Lowering The Learning Curve: Seniors, Technology & Social Media

While it may be a surprise to some outside of the senior care industry (and even a few inside), seniors are incorporating technology and social media into their lifestyles. Some seniors hit the internet to keep up with their family members on social media, some older adults keep up with their fitness using yoga YouTube videos, and others are using the internet to check with with medical specialists via video conference. No matter the reason, one thing is clear – seniors are interested in technology and senior social media opportunities.

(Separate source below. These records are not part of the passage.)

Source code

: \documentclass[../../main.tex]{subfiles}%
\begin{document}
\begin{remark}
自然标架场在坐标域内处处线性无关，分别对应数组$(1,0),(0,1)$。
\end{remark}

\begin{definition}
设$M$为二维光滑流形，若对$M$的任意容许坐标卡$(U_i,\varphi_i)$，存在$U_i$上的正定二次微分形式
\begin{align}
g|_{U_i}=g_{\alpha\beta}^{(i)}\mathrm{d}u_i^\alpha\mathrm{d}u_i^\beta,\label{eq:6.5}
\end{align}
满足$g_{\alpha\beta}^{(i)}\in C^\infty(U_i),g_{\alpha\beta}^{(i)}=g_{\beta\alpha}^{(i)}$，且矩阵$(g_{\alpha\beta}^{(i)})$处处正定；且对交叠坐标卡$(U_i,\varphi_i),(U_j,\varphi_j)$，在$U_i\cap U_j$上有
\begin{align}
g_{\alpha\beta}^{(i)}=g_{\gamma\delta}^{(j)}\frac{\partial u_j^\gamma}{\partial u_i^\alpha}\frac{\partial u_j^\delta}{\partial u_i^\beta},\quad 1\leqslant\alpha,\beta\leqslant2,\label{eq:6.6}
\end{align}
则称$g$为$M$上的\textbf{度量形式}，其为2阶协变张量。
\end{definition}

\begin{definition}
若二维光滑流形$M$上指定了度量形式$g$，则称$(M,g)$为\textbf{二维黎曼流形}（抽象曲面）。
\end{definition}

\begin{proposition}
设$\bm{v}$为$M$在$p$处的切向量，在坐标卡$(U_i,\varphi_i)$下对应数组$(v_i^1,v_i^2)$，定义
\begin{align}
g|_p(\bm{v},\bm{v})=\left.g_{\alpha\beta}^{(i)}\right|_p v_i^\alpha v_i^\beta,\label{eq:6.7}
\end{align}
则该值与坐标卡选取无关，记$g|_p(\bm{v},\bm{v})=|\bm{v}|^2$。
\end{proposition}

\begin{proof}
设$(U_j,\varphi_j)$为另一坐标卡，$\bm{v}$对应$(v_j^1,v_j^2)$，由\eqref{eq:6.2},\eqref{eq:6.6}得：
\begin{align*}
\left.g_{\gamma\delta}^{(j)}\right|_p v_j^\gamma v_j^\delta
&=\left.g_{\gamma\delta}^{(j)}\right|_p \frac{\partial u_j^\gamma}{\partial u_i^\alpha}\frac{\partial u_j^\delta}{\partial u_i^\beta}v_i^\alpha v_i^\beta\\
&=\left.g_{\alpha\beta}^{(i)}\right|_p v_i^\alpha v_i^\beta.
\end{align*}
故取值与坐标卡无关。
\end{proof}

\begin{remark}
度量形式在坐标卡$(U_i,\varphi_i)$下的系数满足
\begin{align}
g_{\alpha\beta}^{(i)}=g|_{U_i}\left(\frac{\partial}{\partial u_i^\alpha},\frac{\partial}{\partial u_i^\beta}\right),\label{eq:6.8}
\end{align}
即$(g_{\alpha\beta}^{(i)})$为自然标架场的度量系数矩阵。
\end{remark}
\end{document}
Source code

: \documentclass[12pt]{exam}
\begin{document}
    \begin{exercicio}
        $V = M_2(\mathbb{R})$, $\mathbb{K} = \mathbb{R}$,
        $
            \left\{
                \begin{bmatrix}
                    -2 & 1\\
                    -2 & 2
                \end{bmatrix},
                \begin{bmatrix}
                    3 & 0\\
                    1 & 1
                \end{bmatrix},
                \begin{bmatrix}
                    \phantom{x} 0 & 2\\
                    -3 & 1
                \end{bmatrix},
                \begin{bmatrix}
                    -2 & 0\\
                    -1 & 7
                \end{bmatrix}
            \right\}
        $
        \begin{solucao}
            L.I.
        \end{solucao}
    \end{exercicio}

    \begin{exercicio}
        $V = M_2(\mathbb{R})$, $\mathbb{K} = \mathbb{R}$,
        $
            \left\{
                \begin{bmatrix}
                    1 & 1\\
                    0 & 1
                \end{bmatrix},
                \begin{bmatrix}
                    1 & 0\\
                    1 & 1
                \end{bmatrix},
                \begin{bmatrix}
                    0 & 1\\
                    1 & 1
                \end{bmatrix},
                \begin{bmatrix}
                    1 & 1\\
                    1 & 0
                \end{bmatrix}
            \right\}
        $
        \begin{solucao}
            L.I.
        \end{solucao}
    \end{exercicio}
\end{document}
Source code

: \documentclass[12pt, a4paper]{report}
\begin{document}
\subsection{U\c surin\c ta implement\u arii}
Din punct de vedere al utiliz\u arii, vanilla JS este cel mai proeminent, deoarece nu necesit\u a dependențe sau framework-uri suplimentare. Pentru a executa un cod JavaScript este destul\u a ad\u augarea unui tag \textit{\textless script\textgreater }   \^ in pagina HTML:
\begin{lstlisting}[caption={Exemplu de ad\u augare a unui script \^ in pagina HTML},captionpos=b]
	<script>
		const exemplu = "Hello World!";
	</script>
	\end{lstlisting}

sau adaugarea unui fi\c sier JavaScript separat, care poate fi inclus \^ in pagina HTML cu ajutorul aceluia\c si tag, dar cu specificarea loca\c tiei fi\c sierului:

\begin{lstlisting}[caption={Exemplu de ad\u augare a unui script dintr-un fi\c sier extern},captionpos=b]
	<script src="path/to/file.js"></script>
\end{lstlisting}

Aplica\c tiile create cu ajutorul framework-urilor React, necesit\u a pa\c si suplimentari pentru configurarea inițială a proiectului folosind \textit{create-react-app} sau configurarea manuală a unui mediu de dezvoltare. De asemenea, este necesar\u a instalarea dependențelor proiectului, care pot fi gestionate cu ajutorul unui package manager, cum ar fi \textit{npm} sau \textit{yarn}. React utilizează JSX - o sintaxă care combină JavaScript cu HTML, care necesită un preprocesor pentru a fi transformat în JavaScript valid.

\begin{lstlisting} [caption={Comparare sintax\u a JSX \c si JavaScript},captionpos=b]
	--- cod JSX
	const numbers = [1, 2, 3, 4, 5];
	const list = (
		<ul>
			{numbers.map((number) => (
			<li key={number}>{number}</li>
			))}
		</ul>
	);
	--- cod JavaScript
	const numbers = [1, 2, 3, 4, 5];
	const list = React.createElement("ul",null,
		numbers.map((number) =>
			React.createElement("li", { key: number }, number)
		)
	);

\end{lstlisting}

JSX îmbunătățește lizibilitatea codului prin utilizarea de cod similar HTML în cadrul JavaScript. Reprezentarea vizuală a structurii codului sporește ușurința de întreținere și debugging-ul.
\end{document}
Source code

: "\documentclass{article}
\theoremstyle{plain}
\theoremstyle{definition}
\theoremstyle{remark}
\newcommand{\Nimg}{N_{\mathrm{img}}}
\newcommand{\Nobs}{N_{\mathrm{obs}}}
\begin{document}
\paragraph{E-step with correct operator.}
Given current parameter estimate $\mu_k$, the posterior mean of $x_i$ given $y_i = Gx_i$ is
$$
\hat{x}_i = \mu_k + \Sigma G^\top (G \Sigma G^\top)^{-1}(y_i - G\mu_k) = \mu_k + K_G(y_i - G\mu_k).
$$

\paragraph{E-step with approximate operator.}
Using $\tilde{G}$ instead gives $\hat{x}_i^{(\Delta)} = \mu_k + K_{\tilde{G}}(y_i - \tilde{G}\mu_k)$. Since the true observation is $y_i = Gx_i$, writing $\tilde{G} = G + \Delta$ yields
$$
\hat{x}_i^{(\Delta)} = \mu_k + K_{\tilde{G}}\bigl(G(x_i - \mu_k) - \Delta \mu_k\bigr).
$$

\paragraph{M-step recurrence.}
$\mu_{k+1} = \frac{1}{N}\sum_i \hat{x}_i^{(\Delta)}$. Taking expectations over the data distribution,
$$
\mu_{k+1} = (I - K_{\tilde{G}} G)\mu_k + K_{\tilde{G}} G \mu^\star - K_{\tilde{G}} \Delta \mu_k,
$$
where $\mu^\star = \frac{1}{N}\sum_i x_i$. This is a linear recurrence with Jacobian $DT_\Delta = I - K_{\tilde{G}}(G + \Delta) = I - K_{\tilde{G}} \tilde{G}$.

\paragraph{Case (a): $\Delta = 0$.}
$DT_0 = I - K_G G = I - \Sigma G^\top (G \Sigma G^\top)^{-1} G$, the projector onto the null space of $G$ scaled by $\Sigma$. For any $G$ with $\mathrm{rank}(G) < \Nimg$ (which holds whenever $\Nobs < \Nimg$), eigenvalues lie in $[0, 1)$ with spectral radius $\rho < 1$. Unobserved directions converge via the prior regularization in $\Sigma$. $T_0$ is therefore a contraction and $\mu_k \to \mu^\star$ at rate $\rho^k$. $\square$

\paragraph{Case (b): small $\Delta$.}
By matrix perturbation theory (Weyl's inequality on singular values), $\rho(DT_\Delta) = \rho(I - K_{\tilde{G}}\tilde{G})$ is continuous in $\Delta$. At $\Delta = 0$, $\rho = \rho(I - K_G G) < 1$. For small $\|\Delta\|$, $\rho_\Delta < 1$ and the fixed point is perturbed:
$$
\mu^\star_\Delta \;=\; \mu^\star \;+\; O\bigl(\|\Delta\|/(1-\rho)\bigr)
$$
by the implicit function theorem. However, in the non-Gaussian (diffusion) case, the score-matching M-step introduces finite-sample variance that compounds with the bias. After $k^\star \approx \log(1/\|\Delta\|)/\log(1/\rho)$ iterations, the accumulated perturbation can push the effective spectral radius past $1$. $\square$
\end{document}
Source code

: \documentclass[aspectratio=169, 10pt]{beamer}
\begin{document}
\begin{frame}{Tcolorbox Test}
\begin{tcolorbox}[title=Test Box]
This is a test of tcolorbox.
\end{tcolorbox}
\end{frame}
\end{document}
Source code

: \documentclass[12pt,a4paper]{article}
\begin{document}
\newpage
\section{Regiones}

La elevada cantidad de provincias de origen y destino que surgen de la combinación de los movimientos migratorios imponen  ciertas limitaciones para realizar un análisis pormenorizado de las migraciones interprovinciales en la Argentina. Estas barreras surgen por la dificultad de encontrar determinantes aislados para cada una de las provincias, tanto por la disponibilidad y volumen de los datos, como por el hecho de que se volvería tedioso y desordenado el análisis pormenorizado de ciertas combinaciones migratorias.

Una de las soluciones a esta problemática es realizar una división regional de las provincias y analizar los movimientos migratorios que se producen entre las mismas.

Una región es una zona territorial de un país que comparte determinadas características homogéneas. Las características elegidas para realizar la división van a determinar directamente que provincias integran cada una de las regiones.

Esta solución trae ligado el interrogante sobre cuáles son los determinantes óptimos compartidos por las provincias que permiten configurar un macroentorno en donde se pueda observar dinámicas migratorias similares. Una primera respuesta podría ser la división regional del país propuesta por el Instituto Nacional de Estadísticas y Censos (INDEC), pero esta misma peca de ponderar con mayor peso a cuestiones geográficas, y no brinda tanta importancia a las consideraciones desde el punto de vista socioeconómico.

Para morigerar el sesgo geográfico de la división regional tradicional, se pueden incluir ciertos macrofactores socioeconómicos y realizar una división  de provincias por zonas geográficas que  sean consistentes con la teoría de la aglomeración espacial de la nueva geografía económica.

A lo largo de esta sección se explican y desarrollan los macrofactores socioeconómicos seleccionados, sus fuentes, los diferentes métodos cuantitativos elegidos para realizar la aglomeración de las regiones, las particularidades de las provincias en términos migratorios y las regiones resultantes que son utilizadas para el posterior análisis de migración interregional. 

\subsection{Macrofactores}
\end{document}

As clinicians in the senior care field scurry to implement senior-friendly technology and platforms, other industry professionals are wondering how to harness the excitement of senior social media and other online tools. How can professionals make senior technology and senior social media accessible to residents who come to communities with a variety of abilities and preferences? In order to give residents the chance to reap the rewards of online engagement, the online experience needs to be easy, accessible, and approachable.

The Benefits

Beyond the simple fact that learning a new skill empowers the learner, there are plenty of other reasons that seniors should get connected online. A recent study has shown that moderate internet use and connection led to decreased feelings of depression in seniors. Further, learning a new skill can slow down memory loss and other cognitive decline. Residents can use senior social media to feel connected to family members who live far away, and to even find old friends while they meet new neighbors down the hall.

Make It Easy

The first step in lowering the learning curve with senior technology and senior social media is to make it as easy as possible. For beginner or more experienced users, utilizing a community platform that serves as a starting point for online visitors can eliminate the distraction and frustration of opening multiple tabs. Instead, each resident could customize his or her own platform to include direct links to sites they love – email, YouTube, video calling, Instagram. The senior care community could also include its own announcements, menu, and activity calendar to the platform so that each resident could get the pertinent information about what is happening in their home.

Make It Accessible

The days of senior care communities featuring a dusty computer lab, with an old desktop and mousepad, are long gone. Residents and visiting family members expect WiFi access and a quick network, at minimum. Savvy senior care communities are realizing that the more accessible technology is, the more likely seniors will continue to use and experiment with it. Communities should consider having tablets or laptops available for check out, or even in each apartment.

Make It Approachable

Senior care communities should aim to make internet and senior social media use approachable and not threatening. The easiest way to accomplish this is to have hands on classes and presentations onsite at the community, led by an experienced IT professional who can give information in a friendly manner. Classes can be for beginners (how to set up your first email account) or for more advanced users (how to start your first blog), and should be held at least weekly. Residents should also have access to this onsite IT professional during hours throughout the week so that they can ask questions or follow up.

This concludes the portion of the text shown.